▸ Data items
————

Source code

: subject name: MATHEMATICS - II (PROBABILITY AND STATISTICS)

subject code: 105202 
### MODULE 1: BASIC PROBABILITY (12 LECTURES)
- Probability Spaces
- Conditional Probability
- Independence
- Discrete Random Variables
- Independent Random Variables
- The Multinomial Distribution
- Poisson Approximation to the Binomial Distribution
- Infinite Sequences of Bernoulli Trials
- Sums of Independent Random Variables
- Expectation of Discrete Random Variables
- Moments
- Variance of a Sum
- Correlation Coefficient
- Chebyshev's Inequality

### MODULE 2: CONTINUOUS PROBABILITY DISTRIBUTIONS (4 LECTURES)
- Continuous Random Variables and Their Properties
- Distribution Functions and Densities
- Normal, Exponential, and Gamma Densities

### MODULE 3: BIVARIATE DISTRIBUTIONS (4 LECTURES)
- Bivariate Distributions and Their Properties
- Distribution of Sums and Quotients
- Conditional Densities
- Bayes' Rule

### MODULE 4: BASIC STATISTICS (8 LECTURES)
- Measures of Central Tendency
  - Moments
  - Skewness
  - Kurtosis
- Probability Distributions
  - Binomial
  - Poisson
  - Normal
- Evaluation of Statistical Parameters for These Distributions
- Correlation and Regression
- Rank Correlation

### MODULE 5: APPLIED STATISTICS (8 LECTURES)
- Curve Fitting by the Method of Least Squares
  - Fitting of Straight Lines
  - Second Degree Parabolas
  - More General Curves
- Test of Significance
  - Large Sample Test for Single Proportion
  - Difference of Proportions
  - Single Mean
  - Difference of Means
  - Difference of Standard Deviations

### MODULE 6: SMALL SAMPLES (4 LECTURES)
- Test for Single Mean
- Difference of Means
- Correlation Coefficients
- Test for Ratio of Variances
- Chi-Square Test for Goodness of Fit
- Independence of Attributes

————

▸ Problem statement
Retype exactly the lines from the one containing "- Rank Correlation" through the last line of the records above, including both.

▸ Task output
- Rank Correlation

### MODULE 5: APPLIED STATISTICS (8 LECTURES)
- Curve Fitting by the Method of Least Squares
  - Fitting of Straight Lines
  - Second Degree Parabolas
  - More General Curves
- Test of Significance
  - Large Sample Test for Single Proportion
  - Difference of Proportions
  - Single Mean
  - Difference of Means
  - Difference of Standard Deviations

### MODULE 6: SMALL SAMPLES (4 LECTURES)
- Test for Single Mean
- Difference of Means
- Correlation Coefficients
- Test for Ratio of Variances
- Chi-Square Test for Goodness of Fit
- Independence of Attributes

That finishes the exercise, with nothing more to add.